Phillips-Horst's dry, self-deprecating quality is the signature of Trailing's "gay anti-hero" Steven, an employee at a boutique political consulting firm with low-rent clients and a delusional boss; its banal absurdism is reminiscent of shows like Veep, Broad City, and The Office. The show's content pulls directly from Phillips-Horst's former life as a speech writer and social media employee at high-caliber political consulting firms. It's this insider knowledge that—along with a strong cast, slick production, and actually funny jokes—helps set Trailing apart. Here, Phillips-Horst tells us how to turn your shitty job into something worthwhile.
Can you tell me about how your background led up to the creation of Trailing? I did theater in high school. And I've always been gay, so that obviously helps. But I started doing comedy about two years ago, after I got out of politics. I had started writing this web series while I still worked at this crazy consulting firm that Bill de Blasio was a client for. At some point I realized I'm never going to have it that much together. I should probably try to just make fun of this world, rather than excel in it.

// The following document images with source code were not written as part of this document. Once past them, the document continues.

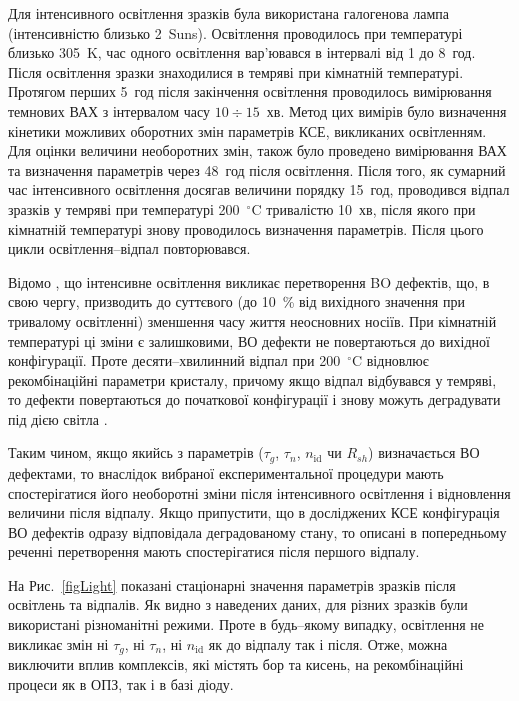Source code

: Для інтенсивного освітлення зразків була використана галогенова лампа (інтенсивністю близько 2~Suns).
Освітлення проводилось при температурі близько 305~K,
час одного освітлення вар'ювався в інтервалі від 1 до 8~год.
Після освітлення зразки знаходилися в темряві при кімнатній температурі.
Протягом перших 5~год після закінчення освітлення проводилось вимірювання темнових ВАХ з інтервалом часу $10\div15$~хв.
Метод цих вимірів було визначення кінетики можливих оборотних змін параметрів КСЕ, викликаних освітленням.
Для оцінки величини необоротних змін, також було проведено вимірювання ВАХ та визначення параметрів через 48~год
після освітлення.
Після того, як сумарний час інтенсивного освітлення досягав величини порядку 15~год,
проводився відпал зразків у темряві при температурі 200~$^\circ$C тривалістю 10~хв,
після якого при кімнатній температурі знову проводилось визначення параметрів.
Після цього цикли освітлення--відпал повторювався.

Відомо \cite{LIDRev,LIDRev2}, що інтенсивне освітлення викликає перетворення BO дефектів, що, в свою
чергу, призводить до суттєвого (до 10~\% від вихідного значення при тривалому освітленні) зменшення часу життя неосновних носіїв.
При кімнатній температурі ці зміни є залишковими, ВО дефекти не повертаються до вихідної конфігурації.
Проте десяти--хвилинний відпал при 200~$^\circ$C відновлює рекомбінаційні параметри кристалу, причому
якщо відпал відбувався у темряві, то дефекти повертаються до початкової конфігурації і знову можуть деградувати під
дією світла \cite{BO:Halam2016,LIDRev2,Kim}.

Таким чином, якщо якийсь з параметрів ($\tau_g$, $\tau_n$, $n_{\mathrm{id}}$ чи $R_{sh}$) визначається ВО дефектами,
то внаслідок вибраної експериментальної процедури мають спостерігатися його необоротні зміни після інтенсивного освітлення і відновлення
величини після відпалу.
Якщо припустити, що в досліджених КСЕ конфігурація ВО дефектів одразу відповідала деградованому стану,
то описані в попередньому реченні перетворення мають спостерігатися після першого відпалу.

На Рис.~\ref{figLight} показані стаціонарні значення параметрів зразків після освітлень та відпалів.
Як видно з наведених даних, для різних зразків були використані різноманітні режими.
Проте в будь--якому випадку, освітлення не викликає змін ні $\tau_g$, ні $\tau_n$, ні $n_{\mathrm{id}}$ як до
відпалу так і після.
Отже, можна виключити вплив комплексів, які містять бор та кисень, на рекомбінаційні процеси
як в ОПЗ, так і в базі діоду.

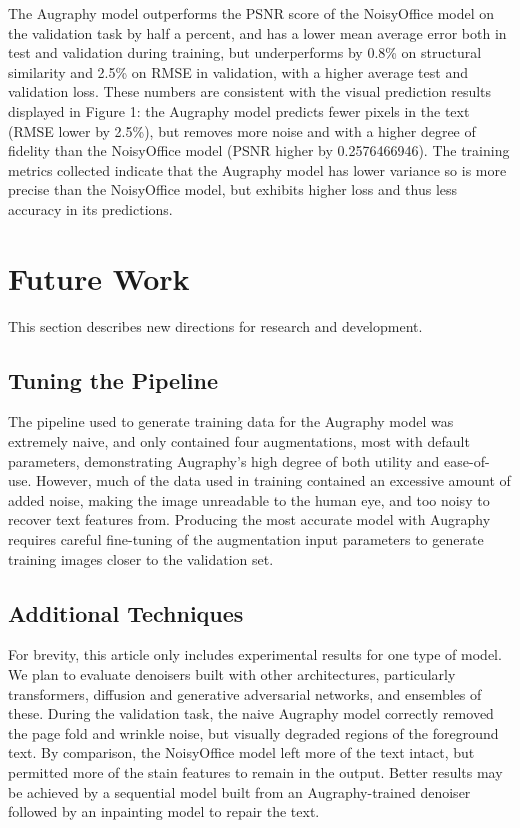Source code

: \documentclass[runningheads]{llncs}
\begin{document}
The Augraphy model outperforms the PSNR score of the NoisyOffice model on the validation task by half a percent, and has a lower mean average error both in test and validation during training, but underperforms by 0.8\% on structural similarity and 2.5\% on RMSE in validation, with a higher average test and validation loss. These numbers are consistent with the visual prediction results displayed in Figure 1: the Augraphy model predicts fewer pixels in the text (RMSE lower by 2.5\%), but removes more noise and with a higher degree of fidelity than the NoisyOffice model (PSNR higher by 0.2576466946). The training metrics collected indicate that the Augraphy model has lower variance so is more precise than the NoisyOffice model, but exhibits higher loss and thus less accuracy in its predictions.

\section{Future Work}
This section describes new directions for research and development.

\subsection{Tuning the Pipeline}
The pipeline used to generate training data for the Augraphy model was extremely naive, and only contained four augmentations, most with default parameters, demonstrating Augraphy's high degree of both utility and ease-of-use. However, much of the data used in training contained an excessive amount of added noise, making the image unreadable to the human eye, and too noisy to recover text features from. Producing the most accurate model with Augraphy requires careful fine-tuning of the augmentation input parameters to generate training images closer to the validation set.

\subsection{Additional Techniques}
For brevity, this article only includes experimental results for one type of model. We plan to evaluate denoisers built with other architectures, particularly transformers, diffusion and generative adversarial networks, and ensembles of these. During the validation task, the naive Augraphy model correctly removed the page fold and wrinkle noise, but visually degraded regions of the foreground text. By comparison, the NoisyOffice model left more of the text intact, but permitted more of the stain features to remain in the output. Better results may be achieved by a sequential model built from an Augraphy-trained denoiser followed by an inpainting model to repair the text.\\
\end{document}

Were you sort of taking mental notes while you were still working there, or were you actually taking things verbatim? By the end of my time at the firm, I was just straight up writing at my computer; I would open a Word document and start jotting down ideas and dialogue and things like that. I wasn't totally dedicated to the job at that point. After I was fired, I started really fleshing out the scripts. I wrote ten scripts, we shot nine episodes, but we ended up only taking seven to completion because I wanted them to be really solid and special. There's a gazillion web series out there, so I'm trying to make this as good as it can be. I don't want to just push out content.
The third episode took me by surprise because it jumped from the kind of banal day-to-day of office life into a straight-up dream sequence. How does surrealism function on the show? Episode 3 has the most surreal moment but there are other little things—how her clients are not realistic, or when the boss gives him $400 to go to Chipotle to buy a burrito—that take it out of reality. Veep and 30 Rock, for example, have moments where the world feels real but there are moments that would never actually happen. I'm trying to create this world where it feels like all these different themes are possible.
A gay protagonist is already a huge defining step for the show. What representation of gay comedians do you hope to see more of? I do wish and hope that there will be more shows out there that can have fabulous gay characters that aren't just saying "Look! Gay people are just like everyone else!" I like the idea of shows where gay people are different and differentiated. My world is full of funny and fabulous gay people and I want to reflect that as a good thing.
What does Trailing add to the web series landscape? I hope it feels a little bit more complete of an idea, not just another web series. I hope that it feels like the singular vision of one person, but not just a vanity project. I also hope that the show has a broad reach. I know it's coming from my specific perspective, but I hope it's slick and accessible enough—even with its weirdness—so that people who don't normally watch web series or gay things would still want to watch it.